In September 2022, construction began to build the interchanges at 51st Avenue and 43rd Avenue. Construction was completed with the opening of these interchanges in September 2023.

In January 2026, construction began to build a full freeway-to-freeway interchange with direct flyover ramps to the I-17. The project will also widen the freeway from two to three lanes in each direction for the seven-mile segment from Lake Pleasant Parkway to the I-17. Construction is expected to be completed in summer 2028.

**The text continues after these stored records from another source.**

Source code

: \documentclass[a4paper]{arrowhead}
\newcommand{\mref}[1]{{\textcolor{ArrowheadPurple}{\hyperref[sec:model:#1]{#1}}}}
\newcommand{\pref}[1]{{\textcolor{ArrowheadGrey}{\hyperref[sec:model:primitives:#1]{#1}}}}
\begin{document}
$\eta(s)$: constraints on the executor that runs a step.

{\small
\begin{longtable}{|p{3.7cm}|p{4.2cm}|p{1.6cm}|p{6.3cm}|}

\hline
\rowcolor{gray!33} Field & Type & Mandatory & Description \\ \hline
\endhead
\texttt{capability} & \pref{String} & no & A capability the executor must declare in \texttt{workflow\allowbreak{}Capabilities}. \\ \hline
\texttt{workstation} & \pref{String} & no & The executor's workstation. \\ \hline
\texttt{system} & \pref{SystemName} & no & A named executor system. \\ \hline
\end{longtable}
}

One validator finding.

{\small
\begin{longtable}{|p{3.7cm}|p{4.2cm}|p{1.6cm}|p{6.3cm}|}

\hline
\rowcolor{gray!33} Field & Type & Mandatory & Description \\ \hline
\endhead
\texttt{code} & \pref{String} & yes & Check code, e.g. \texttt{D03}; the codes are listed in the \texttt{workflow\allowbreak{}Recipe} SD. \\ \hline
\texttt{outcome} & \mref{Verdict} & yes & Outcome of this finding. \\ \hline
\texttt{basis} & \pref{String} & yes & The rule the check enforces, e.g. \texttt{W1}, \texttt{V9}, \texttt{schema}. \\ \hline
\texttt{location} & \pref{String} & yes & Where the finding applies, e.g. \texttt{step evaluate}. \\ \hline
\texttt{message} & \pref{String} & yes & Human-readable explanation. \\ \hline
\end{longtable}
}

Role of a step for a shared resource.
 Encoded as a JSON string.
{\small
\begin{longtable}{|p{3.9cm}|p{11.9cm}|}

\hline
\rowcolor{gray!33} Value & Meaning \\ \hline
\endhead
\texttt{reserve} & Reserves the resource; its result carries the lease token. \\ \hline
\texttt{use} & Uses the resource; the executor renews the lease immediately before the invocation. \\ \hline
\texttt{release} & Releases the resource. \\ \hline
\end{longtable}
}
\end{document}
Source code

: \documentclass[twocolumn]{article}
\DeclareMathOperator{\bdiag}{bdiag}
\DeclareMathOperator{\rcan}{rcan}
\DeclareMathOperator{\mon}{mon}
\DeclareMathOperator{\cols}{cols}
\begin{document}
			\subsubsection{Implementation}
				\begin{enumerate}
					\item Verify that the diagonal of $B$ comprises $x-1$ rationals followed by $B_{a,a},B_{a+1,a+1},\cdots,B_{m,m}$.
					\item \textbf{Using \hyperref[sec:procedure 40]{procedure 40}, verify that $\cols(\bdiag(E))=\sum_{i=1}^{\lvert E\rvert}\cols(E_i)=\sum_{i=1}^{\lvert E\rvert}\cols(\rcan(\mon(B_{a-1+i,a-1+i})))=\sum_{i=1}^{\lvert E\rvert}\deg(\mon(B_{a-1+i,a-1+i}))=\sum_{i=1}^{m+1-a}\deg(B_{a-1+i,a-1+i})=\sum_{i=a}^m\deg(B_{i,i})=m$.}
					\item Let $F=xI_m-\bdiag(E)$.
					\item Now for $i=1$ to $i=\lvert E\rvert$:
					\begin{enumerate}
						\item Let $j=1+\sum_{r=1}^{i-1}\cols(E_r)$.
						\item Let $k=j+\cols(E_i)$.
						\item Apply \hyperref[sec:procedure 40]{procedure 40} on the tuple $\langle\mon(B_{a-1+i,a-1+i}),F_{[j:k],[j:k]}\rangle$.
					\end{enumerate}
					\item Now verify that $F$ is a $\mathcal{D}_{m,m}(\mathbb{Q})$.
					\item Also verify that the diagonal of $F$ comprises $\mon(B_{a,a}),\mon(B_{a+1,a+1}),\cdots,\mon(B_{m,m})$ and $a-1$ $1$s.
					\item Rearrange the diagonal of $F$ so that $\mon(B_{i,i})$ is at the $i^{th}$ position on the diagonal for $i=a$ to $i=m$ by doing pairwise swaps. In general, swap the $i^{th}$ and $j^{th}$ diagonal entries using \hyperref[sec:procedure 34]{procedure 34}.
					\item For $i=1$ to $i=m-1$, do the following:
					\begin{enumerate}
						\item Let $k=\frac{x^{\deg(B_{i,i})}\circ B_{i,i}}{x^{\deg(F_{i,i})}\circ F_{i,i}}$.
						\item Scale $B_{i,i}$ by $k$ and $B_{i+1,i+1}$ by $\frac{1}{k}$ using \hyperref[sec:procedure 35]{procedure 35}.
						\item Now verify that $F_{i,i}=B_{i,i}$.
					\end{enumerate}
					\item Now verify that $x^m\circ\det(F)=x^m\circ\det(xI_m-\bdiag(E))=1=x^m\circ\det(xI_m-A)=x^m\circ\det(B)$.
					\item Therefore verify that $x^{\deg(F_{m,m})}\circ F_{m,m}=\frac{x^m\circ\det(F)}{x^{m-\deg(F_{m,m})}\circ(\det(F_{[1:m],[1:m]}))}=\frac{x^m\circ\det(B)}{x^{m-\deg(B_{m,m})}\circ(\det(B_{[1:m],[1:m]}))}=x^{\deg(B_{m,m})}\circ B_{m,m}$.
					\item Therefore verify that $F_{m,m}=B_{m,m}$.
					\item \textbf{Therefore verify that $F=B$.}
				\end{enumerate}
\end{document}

In June 2026, construction began to build a new four-mile segment of Loop 303 from Van Buran Street to . Interchanges will be constructed at Yuma Road, Lower Buckeye Road, and Elwood Street/Cotton Lane. Three lanes will be constructed in each direction for this stretch along with frontages roads to provide access to local streets. Following Elwood Street, two lanes will be constructed in each direction before the freeway comes to an end at an at-grade intersection with MC 85. Construction is expected to be completed in summer 2030.

==Future==
Construction is expected to begin in 2028 to build a new interchange at 155th Avenue.

Construction is expected to begin in 2033 to have Loop 303 fly over MC 85 to its new southern terminus at an interchange with SR 30. Construction of that interchange will be around the same time as that portion of SR 30.

Loop 303 has been built to accommodate four-general purpose lanes, one HOV lane, and one auxiliary lane in order to expand in the future.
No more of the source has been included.